“It will be fun,” I said.
“How do you know?” asked my sister.
“See, it says right here on the Internet ad, It’s FUN art, not FINE art!” I was trying to convince her to go to one of those painting classes that have become popular lately.
“But, I can’t paint!” she exclaimed.
“It doesn’t matter. Right here it says, step by step instructions. Anyone can do it. They provide the canvas, paint and brushes. All we have to do is paint.”
“I’ve heard of those places,” she said, “but I’ve never been to one.” She still wasn’t sure, but she agreed to try it. I had never been before either.
We dutifully showed up at the art shop at our appointment time with our suggested bottle of wine. My sister uncorked and poured the wine. I tried to set mine down where I would not mistake it for water and rinse out my brush in it.
Local aspiring artists lead the classes. The painting of the day was “Sunflowers on Brown.”
Our lesson began. “First, we will paint the entire canvas brown and black for the background.” Well, so far so good. Anyone can cover a canvas with paint, just like painting a wall. When finished, we dried the acrylic paint with a hair dryer.
Just as I decided things were going well, I turned over my glass of wine on another customer. Maybe I better forget the wine. I think I might paint better without it.

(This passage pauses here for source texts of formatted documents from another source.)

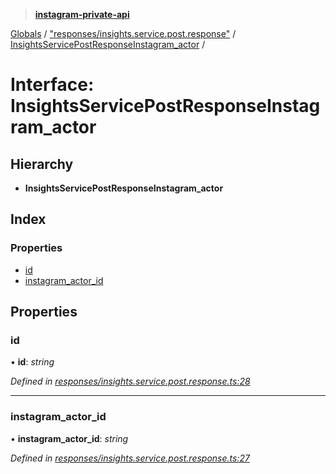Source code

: > **[instagram-private-api](../README.md)**

[Globals](../README.md) / ["responses/insights.service.post.response"](../modules/_responses_insights_service_post_response_.md) / [InsightsServicePostResponseInstagram_actor](_responses_insights_service_post_response_.insightsservicepostresponseinstagram_actor.md) /

# Interface: InsightsServicePostResponseInstagram_actor

## Hierarchy

* **InsightsServicePostResponseInstagram_actor**

## Index

### Properties

* [id](_responses_insights_service_post_response_.insightsservicepostresponseinstagram_actor.md#id)
* [instagram_actor_id](_responses_insights_service_post_response_.insightsservicepostresponseinstagram_actor.md#instagram_actor_id)

## Properties

###  id

• **id**: *string*

*Defined in [responses/insights.service.post.response.ts:28](https://github.com/dilame/instagram-private-api/blob/173bc62/src/responses/insights.service.post.response.ts#L28)*

___

###  instagram_actor_id

• **instagram_actor_id**: *string*

*Defined in [responses/insights.service.post.response.ts:27](https://github.com/dilame/instagram-private-api/blob/173bc62/src/responses/insights.service.post.response.ts#L27)*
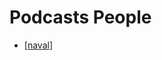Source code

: # Podcasts People

- [[naval]]

[//begin]: # "Autogenerated link references for markdown compatibility"
[naval]: naval.md "Naval"
[//end]: # "Autogenerated link references"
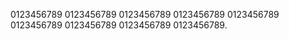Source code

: 0123456789
0123456789
0123456789
0123456789
0123456789
0123456789
0123456789
0123456789
0123456789.
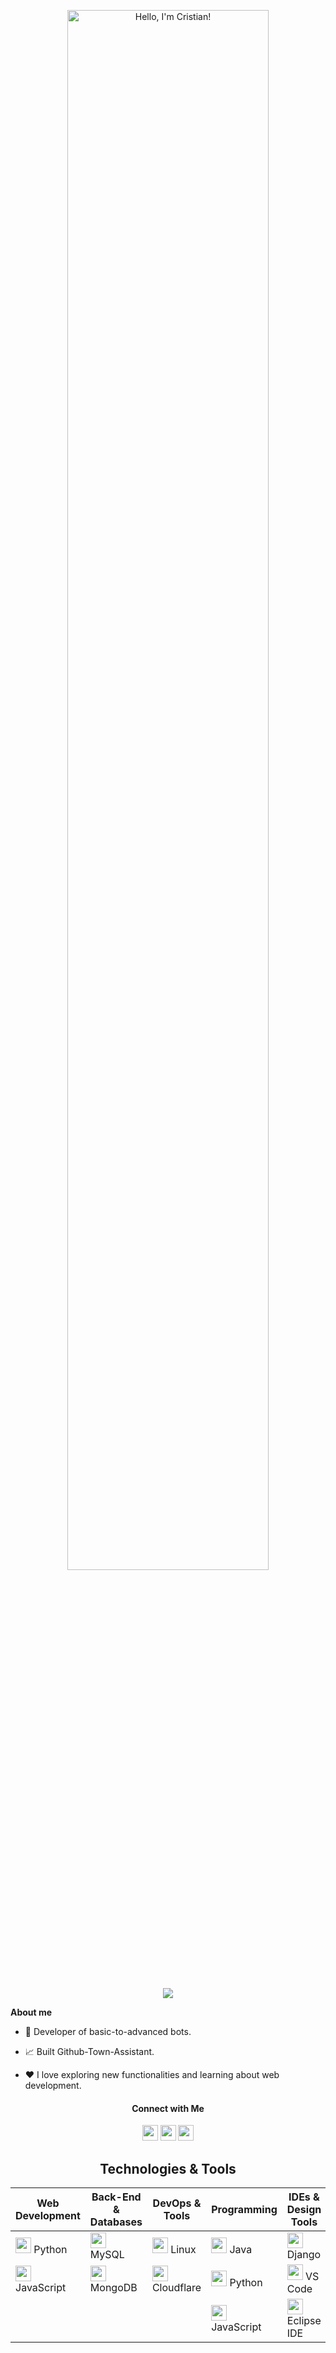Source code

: <p align="center"><a href="https://github.com/Cristian-Mancera"><img width="80%" alt="Hello, I'm Cristian!" src="https://github.com/Cristian-Mancera/Town/blob/main/Hello.png" /></a></p>

<br />

<div align="center">

[![](https://komarev.com/ghpvc/?username=Cristian-Mancera&color=007bff&label=Profile+Views&style=for-the-badge)]()

</div>

**About me**

- 💼 Developer of basic-to-advanced bots.  

- 📈 Built Github-Town-Assistant.

- ❤️ I love exploring new functionalities and learning about web development.

<div align="center">

#### Connect with Me

<code><a href="https://www.linkedin.com/in/cristian-mancera-156235337/" target="_blank"><img height="25" src="https://skillicons.dev/icons?i=linkedin"></a></code> 
<code><a href="https://discord.gg/jHTf7rtBxF" target="_blank"><img height="25" src="https://skillicons.dev/icons?i=discord"></a></code> 
<code><a href="https://github.com/Cristian-Mancera" target="_blank"><img height="25" src="https://skillicons.dev/icons?i=github"></a></code>


## Technologies & Tools

| **Web Development**                                                                 | **Back-End & Databases**                                     | **DevOps & Tools**                           | **Programming**                                          | **IDEs & Design Tools**                           |
|--------------------------------------------------------------------------------------|-------------------------------------------------------------|----------------------------------------------|----------------------------------------------------------|---------------------------------------------------|
| <code><a href="https://github.com/topics/python" target="_blank"><img height="25" src="https://skillicons.dev/icons?i=py"></a></code> Python | <code><a href="https://github.com/topics/mysql" target="_blank"><img height="25" src="https://skillicons.dev/icons?i=mysql"></a></code> MySQL | <code><a href="https://github.com/topics/linux" target="_blank"><img height="25" src="https://skillicons.dev/icons?i=linux"></a></code> Linux | <code><a href="https://github.com/topics/java" target="_blank"><img height="25" src="https://skillicons.dev/icons?i=java"></a></code> Java | <code><a href="https://github.com/topics/django" target="_blank"><img height="25" src="https://skillicons.dev/icons?i=django"></a></code> Django |
| <code><a href="https://github.com/topics/javascript" target="_blank"><img height="25" src="https://skillicons.dev/icons?i=js"></a></code> JavaScript | <code><a href="https://github.com/topics/mongodb" target="_blank"><img height="25" src="https://skillicons.dev/icons?i=mongodb"></a></code> MongoDB | <code><a href="https://github.com/topics/cloudflare" target="_blank"><img height="25" src="https://skillicons.dev/icons?i=cloudflare"></a></code> Cloudflare | <code><a href="https://github.com/topics/python" target="_blank"><img height="25" src="https://skillicons.dev/icons?i=py"></a></code> Python | <code><a href="https://github.com/topics/vscode" target="_blank"><img height="25" src="https://skillicons.dev/icons?i=vscode"></a></code> VS Code |
|                                                                                      |                                                             |                                              | <code><a href="https://github.com/topics/javascript" target="_blank"><img height="25" src="https://skillicons.dev/icons?i=js"></a></code> JavaScript | <code><a href="https://github.com/topics/eclipse" target="_blank"><img height="25" src="https://skillicons.dev/icons?i=eclipse"></a></code> Eclipse IDE |

</div>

“Use chalk to draw circles for the center of the flowers. Now draw lines where the petals should be. Don’t worry about the chalk lines, we will paint over them.” So, we drew circles and lines for the leaves and petals.
“Yours doesn’t look right,” said my always-the-teacher sister. “It looks good to me,” I growled. “Don’t be an art critic.”
Then the fun part came. “Paint the leaves first and dry them.” We used the familiar-by-now hair dryer. “Then fill in the petals with the yellow paint. The first coat will cover it. Don’t worry about how it looks.” On and on we went wondering when disaster would strike.
We didn’t have to wait long. “Fill your round brush with yellow and paint the petals.” Moans and groans emitted from the students as full scope of the catastrophe began to sink in. “It can be sloppy looking,” said the instructor, “Don’t worry it will all come together.” Being sloppy was not a problem. Keeping your elbows out of the paint was.
I was appalled at the look of my painting. My sister also thought hers didn’t look good, but we painted and painted with time ticking away. Finally we figured things were about as good as they were going to get for a two hour class and gave up.
All the students posed with our masterpieces and paint-stained aprons for a group picture. Some people actually turned out pretty good paintings, but others looked even worse than mine. I tried not to think about it. We finished drying the pictures and brought them home.
“Are you going to hang yours?” asked my sister. “I think I can put mine in the bathroom at church or maybe in my kitchen. I will get my step-son to frame it. He knows how.”
“Umm, I think I will hang mine in the closet.” But by the next morning, I was beginning to think it looked better than I remembered.
I’m still not sure what to do with it, but, after all, it’s FUN art, not fine art.